Pictures paired with source code:
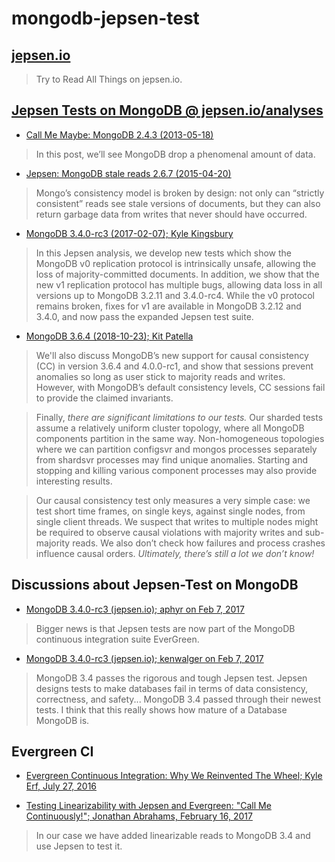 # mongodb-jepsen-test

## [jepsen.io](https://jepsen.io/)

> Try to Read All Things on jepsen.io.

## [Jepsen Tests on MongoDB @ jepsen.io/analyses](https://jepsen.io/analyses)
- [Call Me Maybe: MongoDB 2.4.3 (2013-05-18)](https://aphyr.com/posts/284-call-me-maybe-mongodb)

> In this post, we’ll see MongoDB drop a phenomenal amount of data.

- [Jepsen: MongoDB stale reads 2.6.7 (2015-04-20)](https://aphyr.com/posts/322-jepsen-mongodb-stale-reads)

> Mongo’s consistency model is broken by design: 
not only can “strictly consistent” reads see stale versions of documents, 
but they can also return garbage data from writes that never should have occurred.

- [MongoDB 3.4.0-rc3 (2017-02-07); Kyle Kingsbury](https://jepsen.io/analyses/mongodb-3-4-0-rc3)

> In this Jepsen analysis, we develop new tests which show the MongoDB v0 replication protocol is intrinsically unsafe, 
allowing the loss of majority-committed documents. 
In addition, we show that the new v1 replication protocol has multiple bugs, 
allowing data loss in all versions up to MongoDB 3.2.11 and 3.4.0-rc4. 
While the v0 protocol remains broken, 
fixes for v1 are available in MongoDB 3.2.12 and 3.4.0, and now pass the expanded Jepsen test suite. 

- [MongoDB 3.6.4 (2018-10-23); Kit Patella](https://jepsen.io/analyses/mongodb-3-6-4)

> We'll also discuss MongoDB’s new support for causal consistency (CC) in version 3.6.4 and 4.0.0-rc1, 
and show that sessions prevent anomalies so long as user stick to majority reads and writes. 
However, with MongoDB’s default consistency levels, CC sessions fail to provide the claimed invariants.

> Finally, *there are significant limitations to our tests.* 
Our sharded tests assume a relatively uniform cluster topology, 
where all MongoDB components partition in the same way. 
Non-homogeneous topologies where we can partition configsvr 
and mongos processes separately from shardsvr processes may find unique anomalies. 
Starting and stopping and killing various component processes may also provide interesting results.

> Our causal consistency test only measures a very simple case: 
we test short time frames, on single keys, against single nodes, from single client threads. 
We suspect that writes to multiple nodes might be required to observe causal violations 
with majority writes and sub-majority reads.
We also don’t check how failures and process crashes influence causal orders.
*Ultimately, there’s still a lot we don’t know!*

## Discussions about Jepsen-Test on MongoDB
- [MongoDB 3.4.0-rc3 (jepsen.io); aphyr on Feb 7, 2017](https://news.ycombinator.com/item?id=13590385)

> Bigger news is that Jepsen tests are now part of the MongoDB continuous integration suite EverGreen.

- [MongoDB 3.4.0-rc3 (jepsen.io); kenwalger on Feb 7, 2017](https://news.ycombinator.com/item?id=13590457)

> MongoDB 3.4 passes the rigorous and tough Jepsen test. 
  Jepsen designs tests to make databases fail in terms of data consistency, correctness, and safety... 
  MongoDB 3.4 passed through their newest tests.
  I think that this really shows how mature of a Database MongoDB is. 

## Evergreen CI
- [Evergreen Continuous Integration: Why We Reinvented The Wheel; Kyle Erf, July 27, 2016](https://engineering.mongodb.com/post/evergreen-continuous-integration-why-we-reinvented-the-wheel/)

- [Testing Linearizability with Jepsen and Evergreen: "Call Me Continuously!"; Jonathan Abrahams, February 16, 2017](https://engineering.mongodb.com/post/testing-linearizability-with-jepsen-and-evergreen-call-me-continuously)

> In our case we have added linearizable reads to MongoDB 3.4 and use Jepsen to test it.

## Problem to solve
When you copy the data, keep every line exact and leave out each picture.

## Written solution
 # mongodb-jepsen-test

## [jepsen.io](https://jepsen.io/)

> Try to Read All Things on jepsen.io.

## [Jepsen Tests on MongoDB @ jepsen.io/analyses](https://jepsen.io/analyses)
- [Call Me Maybe: MongoDB 2.4.3 (2013-05-18)](https://aphyr.com/posts/284-call-me-maybe-mongodb)

> In this post, we’ll see MongoDB drop a phenomenal amount of data.

- [Jepsen: MongoDB stale reads 2.6.7 (2015-04-20)](https://aphyr.com/posts/322-jepsen-mongodb-stale-reads)

> Mongo’s consistency model is broken by design: 
not only can “strictly consistent” reads see stale versions of documents, 
but they can also return garbage data from writes that never should have occurred.

- [MongoDB 3.4.0-rc3 (2017-02-07); Kyle Kingsbury](https://jepsen.io/analyses/mongodb-3-4-0-rc3)

> In this Jepsen analysis, we develop new tests which show the MongoDB v0 replication protocol is intrinsically unsafe, 
allowing the loss of majority-committed documents. 
In addition, we show that the new v1 replication protocol has multiple bugs, 
allowing data loss in all versions up to MongoDB 3.2.11 and 3.4.0-rc4. 
While the v0 protocol remains broken, 
fixes for v1 are available in MongoDB 3.2.12 and 3.4.0, and now pass the expanded Jepsen test suite. 

- [MongoDB 3.6.4 (2018-10-23); Kit Patella](https://jepsen.io/analyses/mongodb-3-6-4)

> We'll also discuss MongoDB’s new support for causal consistency (CC) in version 3.6.4 and 4.0.0-rc1, 
and show that sessions prevent anomalies so long as user stick to majority reads and writes. 
However, with MongoDB’s default consistency levels, CC sessions fail to provide the claimed invariants.

> Finally, *there are significant limitations to our tests.* 
Our sharded tests assume a relatively uniform cluster topology, 
where all MongoDB components partition in the same way. 
Non-homogeneous topologies where we can partition configsvr 
and mongos processes separately from shardsvr processes may find unique anomalies. 
Starting and stopping and killing various component processes may also provide interesting results.

> Our causal consistency test only measures a very simple case: 
we test short time frames, on single keys, against single nodes, from single client threads. 
We suspect that writes to multiple nodes might be required to observe causal violations 
with majority writes and sub-majority reads.
We also don’t check how failures and process crashes influence causal orders.
*Ultimately, there’s still a lot we don’t know!*

## Discussions about Jepsen-Test on MongoDB
- [MongoDB 3.4.0-rc3 (jepsen.io); aphyr on Feb 7, 2017](https://news.ycombinator.com/item?id=13590385)

> Bigger news is that Jepsen tests are now part of the MongoDB continuous integration suite EverGreen.

- [MongoDB 3.4.0-rc3 (jepsen.io); kenwalger on Feb 7, 2017](https://news.ycombinator.com/item?id=13590457)

> MongoDB 3.4 passes the rigorous and tough Jepsen test. 
  Jepsen designs tests to make databases fail in terms of data consistency, correctness, and safety... 
  MongoDB 3.4 passed through their newest tests.
  I think that this really shows how mature of a Database MongoDB is. 

## Evergreen CI
- [Evergreen Continuous Integration: Why We Reinvented The Wheel; Kyle Erf, July 27, 2016](https://engineering.mongodb.com/post/evergreen-continuous-integration-why-we-reinvented-the-wheel/)

- [Testing Linearizability with Jepsen and Evergreen: "Call Me Continuously!"; Jonathan Abrahams, February 16, 2017](https://engineering.mongodb.com/post/testing-linearizability-with-jepsen-and-evergreen-call-me-continuously)

> In our case we have added linearizable reads to MongoDB 3.4 and use Jepsen to test it.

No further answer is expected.